Fig. 5.19 illustrates the IDs present in two datasets, df1 and df2. The overlap shows IDs common to both datasets (2, 3), while the non-overlapping sections display unique IDs for each dataset (1 for df1 and 4 for df2). The merge using using outer is demonstrated.

../_images/pandas_merge_outer_example1.jpg — Fig. 5.19 Visualizing the outer merge for the above example.#

5.9.3. Left Merge#

A left merge focuses on retaining all rows from the left dataframe and matching them with rows from the right dataframe where possible. If a key exists in the left dataframe but not in the right, the resulting dataframe will still include the left dataframe’s rows, with NaN filling in for missing values from the right dataframe. This is particularly useful when you have a primary dataset and want to enrich it with additional information from another dataset, without losing any of the original data.

Example:

# Display the original DataFrames
print('df1:')
display(df1)
print('df2:')
display(df2)

# Perform a left merge on 'ID' and store the result in 'left_merged'
left_merged = df1.merge(df2, on='ID', how='left')

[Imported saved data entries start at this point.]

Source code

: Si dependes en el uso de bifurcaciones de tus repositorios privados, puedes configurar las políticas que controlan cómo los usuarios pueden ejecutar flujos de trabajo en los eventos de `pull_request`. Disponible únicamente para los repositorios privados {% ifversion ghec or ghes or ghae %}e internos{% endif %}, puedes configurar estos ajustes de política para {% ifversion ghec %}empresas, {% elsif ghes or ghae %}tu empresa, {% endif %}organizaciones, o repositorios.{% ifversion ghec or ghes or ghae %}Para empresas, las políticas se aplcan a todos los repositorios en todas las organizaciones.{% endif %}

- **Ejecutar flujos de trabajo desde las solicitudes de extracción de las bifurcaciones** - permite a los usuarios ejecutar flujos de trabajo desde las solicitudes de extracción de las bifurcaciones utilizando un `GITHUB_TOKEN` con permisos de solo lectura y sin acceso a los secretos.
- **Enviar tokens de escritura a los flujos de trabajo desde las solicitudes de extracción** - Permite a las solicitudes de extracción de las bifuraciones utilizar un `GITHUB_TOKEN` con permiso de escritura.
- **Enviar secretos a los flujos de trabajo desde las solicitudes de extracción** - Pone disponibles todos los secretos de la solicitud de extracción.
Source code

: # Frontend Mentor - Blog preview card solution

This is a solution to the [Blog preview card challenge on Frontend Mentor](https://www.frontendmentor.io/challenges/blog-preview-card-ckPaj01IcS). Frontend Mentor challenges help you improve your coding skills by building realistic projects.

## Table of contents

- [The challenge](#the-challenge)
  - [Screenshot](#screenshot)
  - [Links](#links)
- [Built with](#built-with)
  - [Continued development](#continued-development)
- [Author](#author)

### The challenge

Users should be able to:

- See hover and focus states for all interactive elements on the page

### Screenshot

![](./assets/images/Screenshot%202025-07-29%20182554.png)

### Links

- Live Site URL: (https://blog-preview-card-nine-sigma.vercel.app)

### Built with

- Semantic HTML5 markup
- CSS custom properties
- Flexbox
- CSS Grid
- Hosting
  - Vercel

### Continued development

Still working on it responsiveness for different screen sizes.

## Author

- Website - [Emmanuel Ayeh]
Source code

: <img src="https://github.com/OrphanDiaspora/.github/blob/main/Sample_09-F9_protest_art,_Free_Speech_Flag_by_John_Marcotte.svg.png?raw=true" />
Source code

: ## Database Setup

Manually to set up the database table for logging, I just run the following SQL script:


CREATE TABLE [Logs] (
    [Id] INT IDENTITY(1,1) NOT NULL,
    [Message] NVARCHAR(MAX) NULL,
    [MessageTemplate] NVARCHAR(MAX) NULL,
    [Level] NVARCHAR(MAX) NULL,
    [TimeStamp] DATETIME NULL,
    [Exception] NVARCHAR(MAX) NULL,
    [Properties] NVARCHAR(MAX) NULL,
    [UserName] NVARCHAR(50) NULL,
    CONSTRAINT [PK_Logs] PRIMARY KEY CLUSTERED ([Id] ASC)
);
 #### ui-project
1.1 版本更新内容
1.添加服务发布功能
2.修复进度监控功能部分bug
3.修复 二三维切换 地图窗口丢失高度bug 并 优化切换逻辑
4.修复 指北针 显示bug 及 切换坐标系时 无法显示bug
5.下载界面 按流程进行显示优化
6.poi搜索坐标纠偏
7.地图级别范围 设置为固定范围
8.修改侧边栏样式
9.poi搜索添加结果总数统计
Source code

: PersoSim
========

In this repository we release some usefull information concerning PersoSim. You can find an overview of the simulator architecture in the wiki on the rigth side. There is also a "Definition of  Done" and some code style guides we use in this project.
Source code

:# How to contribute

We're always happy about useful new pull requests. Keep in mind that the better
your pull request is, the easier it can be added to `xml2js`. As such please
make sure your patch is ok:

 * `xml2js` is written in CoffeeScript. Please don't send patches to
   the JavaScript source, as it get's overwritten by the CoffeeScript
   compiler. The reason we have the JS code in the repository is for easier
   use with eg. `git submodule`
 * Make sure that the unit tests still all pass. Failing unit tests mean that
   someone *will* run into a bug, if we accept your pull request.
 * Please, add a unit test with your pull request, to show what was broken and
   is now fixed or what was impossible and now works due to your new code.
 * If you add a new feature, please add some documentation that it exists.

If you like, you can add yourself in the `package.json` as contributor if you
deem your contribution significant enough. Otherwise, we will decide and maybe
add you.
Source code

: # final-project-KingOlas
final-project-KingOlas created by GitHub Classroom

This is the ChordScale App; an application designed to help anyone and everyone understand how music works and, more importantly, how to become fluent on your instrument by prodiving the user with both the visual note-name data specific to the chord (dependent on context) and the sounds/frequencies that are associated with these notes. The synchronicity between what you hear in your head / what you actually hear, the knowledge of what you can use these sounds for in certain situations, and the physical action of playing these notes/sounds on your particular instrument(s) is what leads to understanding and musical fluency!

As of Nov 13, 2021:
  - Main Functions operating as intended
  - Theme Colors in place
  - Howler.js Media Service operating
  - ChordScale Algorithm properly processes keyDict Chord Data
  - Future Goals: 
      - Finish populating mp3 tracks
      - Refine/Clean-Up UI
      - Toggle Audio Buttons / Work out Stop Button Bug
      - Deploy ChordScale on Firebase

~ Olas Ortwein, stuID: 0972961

# Display the result of the left merge
print('Merged DataFrame:')
display(left_merged)

df1:

	ID	Name
0	1	Alice
1	2	Bob
2	3	Charlie

df2:

	ID	Age
0	2	25
1	3	30
2	4	22

Merged DataFrame:

	ID	Name	Age
0	1	Alice	NaN
1	2	Bob	25.0
2	3	Charlie	30.0

Fig. 5.20 illustrates the IDs present in two datasets, df1 and df2. The overlap shows IDs common to both datasets (2, 3), while the non-overlapping sections display unique IDs for each dataset (1 for df1 and 4 for df2). The merge using using left is demonstrated.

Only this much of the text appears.